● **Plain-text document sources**
⁂

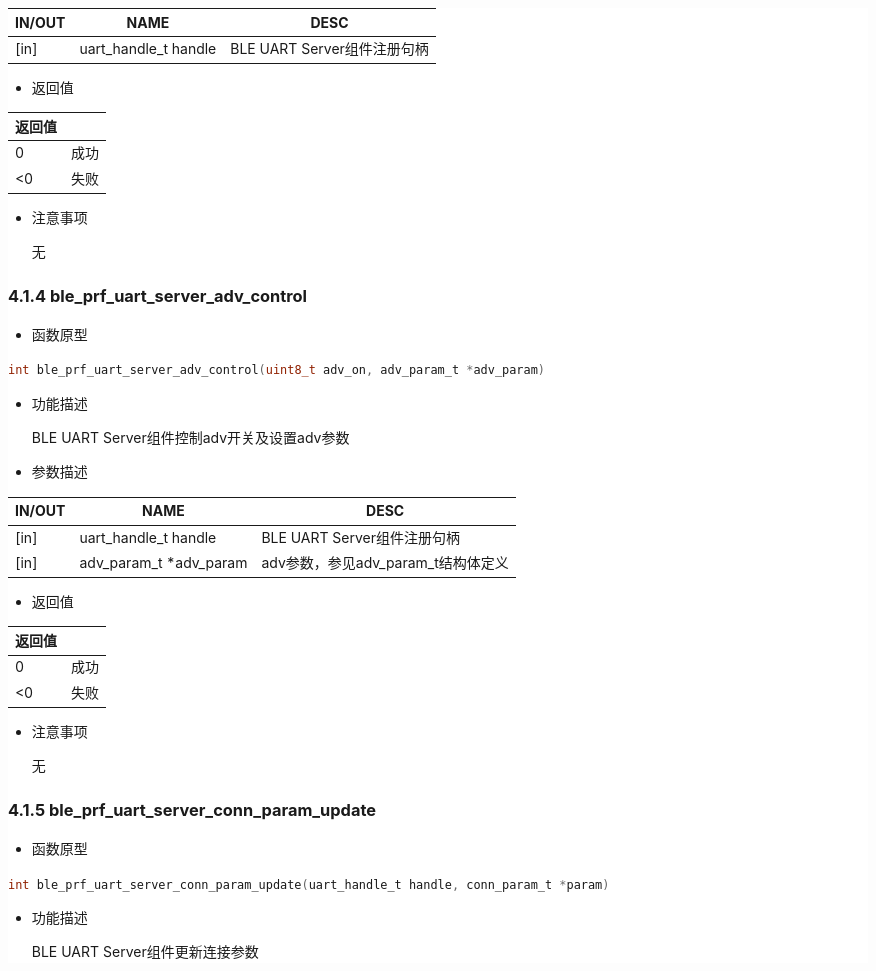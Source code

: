 | IN/OUT | NAME                 | DESC                        |
| ------ | -------------------- | --------------------------- |
| [in]   | uart_handle_t handle | BLE UART Server组件注册句柄 |

- 返回值

| 返回值 |      |
| ------ | ---- |
| 0      | 成功 |
| <0     | 失败 |

- 注意事项

  无

### 4.1.4 ble_prf_uart_server_adv_control

- 函数原型

```c
int ble_prf_uart_server_adv_control(uint8_t adv_on, adv_param_t *adv_param)
```

- 功能描述

  BLE UART Server组件控制adv开关及设置adv参数

- 参数描述

| IN/OUT | NAME                   | DESC                               |
| ------ | ---------------------- | ---------------------------------- |
| [in]   | uart_handle_t handle   | BLE UART Server组件注册句柄        |
| [in]   | adv_param_t *adv_param | adv参数，参见adv_param_t结构体定义 |

- 返回值

| 返回值 |      |
| ------ | ---- |
| 0      | 成功 |
| <0     | 失败 |

- 注意事项

  无

### 4.1.5 ble_prf_uart_server_conn_param_update
- 函数原型

```c
int ble_prf_uart_server_conn_param_update(uart_handle_t handle, conn_param_t *param)
```

- 功能描述

  BLE UART Server组件更新连接参数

⁂

● **EXERCISE DETAILS**
Pictures stay out, and every line of the records is transcribed exactly.

● **ANSWER BOX**
Source code

: | IN/OUT | NAME                 | DESC                        |
| ------ | -------------------- | --------------------------- |
| [in]   | uart_handle_t handle | BLE UART Server组件注册句柄 |

- 返回值

| 返回值 |      |
| ------ | ---- |
| 0      | 成功 |
| <0     | 失败 |

- 注意事项

  无

### 4.1.4 ble_prf_uart_server_adv_control

- 函数原型

```c
int ble_prf_uart_server_adv_control(uint8_t adv_on, adv_param_t *adv_param)
```

- 功能描述

  BLE UART Server组件控制adv开关及设置adv参数

- 参数描述

| IN/OUT | NAME                   | DESC                               |
| ------ | ---------------------- | ---------------------------------- |
| [in]   | uart_handle_t handle   | BLE UART Server组件注册句柄        |
| [in]   | adv_param_t *adv_param | adv参数，参见adv_param_t结构体定义 |

- 返回值

| 返回值 |      |
| ------ | ---- |
| 0      | 成功 |
| <0     | 失败 |

- 注意事项

  无

### 4.1.5 ble_prf_uart_server_conn_param_update
- 函数原型

```c
int ble_prf_uart_server_conn_param_update(uart_handle_t handle, conn_param_t *param)
```

- 功能描述

  BLE UART Server组件更新连接参数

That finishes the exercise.